→ **DESCRIPTION OF THE TASK**: Please return every line in the following data that includes the string "either".

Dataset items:

= = = =

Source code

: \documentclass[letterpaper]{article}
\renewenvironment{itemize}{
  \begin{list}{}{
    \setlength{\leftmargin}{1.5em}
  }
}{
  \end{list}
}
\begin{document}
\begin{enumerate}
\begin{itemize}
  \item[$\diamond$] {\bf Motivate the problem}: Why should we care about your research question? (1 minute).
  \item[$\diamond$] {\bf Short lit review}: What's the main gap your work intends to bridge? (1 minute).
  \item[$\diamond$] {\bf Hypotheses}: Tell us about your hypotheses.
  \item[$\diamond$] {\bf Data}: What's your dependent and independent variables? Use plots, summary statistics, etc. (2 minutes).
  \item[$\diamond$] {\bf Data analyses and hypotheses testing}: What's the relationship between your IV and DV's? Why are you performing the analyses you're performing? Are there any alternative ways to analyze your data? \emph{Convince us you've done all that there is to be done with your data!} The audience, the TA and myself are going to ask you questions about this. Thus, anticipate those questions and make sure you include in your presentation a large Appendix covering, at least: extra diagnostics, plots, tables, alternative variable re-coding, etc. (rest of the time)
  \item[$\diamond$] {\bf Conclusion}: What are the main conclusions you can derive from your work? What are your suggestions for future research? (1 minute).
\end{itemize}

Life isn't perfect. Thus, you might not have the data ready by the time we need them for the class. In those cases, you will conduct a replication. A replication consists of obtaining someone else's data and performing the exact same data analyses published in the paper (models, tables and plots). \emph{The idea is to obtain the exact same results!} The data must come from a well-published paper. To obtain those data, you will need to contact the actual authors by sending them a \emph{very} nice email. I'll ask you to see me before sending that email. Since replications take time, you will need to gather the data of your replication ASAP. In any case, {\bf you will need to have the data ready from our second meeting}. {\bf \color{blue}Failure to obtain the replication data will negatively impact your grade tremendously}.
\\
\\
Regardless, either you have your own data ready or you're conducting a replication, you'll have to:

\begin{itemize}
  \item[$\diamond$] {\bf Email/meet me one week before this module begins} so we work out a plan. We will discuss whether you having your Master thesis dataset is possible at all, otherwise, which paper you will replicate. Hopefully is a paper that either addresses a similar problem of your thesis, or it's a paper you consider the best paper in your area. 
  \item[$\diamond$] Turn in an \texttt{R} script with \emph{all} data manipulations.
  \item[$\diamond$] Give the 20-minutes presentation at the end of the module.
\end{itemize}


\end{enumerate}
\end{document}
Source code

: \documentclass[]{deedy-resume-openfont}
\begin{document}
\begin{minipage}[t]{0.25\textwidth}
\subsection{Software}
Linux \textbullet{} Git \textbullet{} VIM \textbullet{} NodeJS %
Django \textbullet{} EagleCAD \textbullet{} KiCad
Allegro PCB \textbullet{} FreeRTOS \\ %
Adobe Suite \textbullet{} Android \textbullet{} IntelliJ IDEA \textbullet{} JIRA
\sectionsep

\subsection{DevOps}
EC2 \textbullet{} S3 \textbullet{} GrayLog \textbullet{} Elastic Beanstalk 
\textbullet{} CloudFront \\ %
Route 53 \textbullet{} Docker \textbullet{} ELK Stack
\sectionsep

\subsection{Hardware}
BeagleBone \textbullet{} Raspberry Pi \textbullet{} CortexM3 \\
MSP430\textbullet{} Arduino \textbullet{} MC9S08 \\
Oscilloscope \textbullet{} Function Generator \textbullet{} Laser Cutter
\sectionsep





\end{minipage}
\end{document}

= = = =

→ **RESULT BELOW**:
Regardless, either you have your own data ready or you're conducting a replication, you'll have to:
  \item[$\diamond$] {\bf Email/meet me one week before this module begins} so we work out a plan. We will discuss whether you having your Master thesis dataset is possible at all, otherwise, which paper you will replicate. Hopefully is a paper that either addresses a similar problem of your thesis, or it's a paper you consider the best paper in your area. 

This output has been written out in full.